# YOUR TASK
The string "find" may appear in lines of the data; report how many lines contain it, with no other output.

RECORDS FOR THIS EXERCISE START

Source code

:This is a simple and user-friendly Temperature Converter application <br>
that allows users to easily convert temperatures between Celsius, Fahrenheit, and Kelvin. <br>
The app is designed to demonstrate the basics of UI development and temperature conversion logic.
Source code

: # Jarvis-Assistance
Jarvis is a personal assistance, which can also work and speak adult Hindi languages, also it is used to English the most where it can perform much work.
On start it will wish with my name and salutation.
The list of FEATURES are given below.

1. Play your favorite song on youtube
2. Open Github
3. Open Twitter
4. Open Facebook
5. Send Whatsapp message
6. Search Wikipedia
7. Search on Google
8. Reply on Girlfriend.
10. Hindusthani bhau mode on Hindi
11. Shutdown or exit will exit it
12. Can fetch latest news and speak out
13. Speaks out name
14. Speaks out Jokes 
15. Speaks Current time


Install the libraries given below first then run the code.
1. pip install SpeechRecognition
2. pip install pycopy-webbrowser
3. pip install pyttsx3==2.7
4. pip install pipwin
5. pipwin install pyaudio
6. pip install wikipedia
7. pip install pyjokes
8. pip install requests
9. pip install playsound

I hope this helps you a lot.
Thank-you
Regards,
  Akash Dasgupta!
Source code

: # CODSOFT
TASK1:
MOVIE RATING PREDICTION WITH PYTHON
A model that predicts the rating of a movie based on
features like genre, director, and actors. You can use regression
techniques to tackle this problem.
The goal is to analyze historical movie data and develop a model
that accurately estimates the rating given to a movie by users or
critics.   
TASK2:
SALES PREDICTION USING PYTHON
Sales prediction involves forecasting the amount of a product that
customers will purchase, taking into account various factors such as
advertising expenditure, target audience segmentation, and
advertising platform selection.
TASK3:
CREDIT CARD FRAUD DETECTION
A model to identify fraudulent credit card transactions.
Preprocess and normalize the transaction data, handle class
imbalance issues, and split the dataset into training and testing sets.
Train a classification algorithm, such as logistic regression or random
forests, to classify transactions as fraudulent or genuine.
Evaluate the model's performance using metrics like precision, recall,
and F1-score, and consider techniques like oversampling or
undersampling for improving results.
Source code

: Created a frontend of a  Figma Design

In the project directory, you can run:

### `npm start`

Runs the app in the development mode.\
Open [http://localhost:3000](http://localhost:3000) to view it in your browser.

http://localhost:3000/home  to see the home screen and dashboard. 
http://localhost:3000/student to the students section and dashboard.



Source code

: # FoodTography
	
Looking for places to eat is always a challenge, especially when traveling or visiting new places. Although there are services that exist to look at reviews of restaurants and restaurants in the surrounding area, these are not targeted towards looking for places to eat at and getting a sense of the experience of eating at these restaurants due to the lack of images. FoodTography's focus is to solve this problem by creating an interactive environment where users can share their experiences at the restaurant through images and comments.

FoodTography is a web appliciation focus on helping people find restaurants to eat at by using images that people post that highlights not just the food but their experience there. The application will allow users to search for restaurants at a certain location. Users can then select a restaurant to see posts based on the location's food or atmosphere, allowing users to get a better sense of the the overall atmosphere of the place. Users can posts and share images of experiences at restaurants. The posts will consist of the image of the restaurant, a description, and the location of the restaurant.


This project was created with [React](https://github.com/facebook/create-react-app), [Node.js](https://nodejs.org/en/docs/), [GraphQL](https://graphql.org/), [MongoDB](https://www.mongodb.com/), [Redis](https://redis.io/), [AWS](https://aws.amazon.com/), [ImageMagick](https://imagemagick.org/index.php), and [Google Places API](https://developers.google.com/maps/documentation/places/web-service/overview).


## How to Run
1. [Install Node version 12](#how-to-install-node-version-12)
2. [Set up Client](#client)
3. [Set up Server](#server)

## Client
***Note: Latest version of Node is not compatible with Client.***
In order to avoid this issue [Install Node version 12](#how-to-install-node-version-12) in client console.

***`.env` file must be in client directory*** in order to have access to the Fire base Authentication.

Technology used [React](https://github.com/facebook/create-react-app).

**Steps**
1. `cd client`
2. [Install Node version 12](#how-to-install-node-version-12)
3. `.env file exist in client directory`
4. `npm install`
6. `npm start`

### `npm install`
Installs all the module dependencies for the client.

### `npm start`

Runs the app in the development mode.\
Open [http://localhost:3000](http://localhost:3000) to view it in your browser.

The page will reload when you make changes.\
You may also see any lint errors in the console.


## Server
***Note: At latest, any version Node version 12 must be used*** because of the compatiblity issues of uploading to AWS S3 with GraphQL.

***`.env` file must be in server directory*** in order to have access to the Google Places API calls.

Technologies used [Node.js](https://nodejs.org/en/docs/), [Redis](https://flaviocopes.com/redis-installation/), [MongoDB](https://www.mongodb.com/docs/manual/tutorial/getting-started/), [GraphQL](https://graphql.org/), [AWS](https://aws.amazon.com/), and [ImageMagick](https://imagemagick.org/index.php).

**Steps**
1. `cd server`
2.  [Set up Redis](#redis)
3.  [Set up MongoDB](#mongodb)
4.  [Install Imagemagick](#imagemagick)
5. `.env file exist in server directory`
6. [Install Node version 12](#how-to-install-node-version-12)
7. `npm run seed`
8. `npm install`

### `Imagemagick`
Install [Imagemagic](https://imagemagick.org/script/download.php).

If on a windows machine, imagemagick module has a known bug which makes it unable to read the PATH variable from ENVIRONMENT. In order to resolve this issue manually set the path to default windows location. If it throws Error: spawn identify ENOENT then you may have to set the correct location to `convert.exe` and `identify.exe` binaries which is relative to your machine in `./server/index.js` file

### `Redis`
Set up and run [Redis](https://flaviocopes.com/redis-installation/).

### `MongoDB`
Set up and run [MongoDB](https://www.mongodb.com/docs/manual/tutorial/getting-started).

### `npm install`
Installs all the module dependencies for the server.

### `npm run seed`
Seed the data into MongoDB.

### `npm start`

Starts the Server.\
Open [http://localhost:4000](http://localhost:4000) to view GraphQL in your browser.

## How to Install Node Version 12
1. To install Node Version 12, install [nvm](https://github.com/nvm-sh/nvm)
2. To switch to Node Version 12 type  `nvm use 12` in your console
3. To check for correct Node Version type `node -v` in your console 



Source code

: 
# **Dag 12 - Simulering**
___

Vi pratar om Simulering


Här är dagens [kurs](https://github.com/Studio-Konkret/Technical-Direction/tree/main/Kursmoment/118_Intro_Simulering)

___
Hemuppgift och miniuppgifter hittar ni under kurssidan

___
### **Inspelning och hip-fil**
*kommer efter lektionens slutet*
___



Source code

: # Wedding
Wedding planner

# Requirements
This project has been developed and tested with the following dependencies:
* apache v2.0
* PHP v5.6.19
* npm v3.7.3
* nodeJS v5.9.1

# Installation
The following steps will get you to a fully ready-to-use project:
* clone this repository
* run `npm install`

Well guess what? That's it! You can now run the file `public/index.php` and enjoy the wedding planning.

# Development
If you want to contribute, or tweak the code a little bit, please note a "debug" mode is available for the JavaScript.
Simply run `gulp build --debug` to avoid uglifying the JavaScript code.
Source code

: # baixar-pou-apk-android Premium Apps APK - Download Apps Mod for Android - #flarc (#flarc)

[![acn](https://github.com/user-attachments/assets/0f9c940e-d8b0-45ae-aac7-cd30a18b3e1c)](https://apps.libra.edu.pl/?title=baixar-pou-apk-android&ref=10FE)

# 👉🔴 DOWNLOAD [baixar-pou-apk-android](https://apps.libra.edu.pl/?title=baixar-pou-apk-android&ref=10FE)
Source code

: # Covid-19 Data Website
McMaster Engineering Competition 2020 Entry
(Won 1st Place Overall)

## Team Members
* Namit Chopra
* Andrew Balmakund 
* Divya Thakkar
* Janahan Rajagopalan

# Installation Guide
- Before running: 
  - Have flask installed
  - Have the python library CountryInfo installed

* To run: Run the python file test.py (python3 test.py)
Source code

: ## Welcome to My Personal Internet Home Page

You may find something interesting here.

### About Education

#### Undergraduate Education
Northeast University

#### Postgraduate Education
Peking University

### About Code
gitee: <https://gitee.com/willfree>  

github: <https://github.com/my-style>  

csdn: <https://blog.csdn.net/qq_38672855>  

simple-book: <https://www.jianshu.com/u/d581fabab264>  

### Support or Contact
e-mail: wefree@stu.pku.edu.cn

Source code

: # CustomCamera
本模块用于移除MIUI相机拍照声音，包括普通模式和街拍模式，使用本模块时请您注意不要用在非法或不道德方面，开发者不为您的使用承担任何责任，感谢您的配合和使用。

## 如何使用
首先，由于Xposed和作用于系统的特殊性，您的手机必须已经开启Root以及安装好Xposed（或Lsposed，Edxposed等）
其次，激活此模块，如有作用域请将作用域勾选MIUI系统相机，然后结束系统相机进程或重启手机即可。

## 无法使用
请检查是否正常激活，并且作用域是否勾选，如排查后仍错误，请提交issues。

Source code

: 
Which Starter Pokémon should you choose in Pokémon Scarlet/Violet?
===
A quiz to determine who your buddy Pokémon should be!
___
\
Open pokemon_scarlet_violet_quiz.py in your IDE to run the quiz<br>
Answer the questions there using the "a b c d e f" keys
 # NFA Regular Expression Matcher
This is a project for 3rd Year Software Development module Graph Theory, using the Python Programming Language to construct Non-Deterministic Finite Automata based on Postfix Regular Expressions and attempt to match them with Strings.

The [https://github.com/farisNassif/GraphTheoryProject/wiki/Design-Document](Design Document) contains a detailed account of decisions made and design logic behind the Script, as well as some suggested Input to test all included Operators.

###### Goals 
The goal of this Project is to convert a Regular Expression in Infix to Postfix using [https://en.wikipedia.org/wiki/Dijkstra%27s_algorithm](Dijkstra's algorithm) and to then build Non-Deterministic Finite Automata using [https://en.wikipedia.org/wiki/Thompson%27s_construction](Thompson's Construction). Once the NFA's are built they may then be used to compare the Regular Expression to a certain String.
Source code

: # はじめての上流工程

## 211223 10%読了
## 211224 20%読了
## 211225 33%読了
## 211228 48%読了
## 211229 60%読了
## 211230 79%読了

RECORDS FOR THIS EXERCISE END

# YOUR RESPONSE
2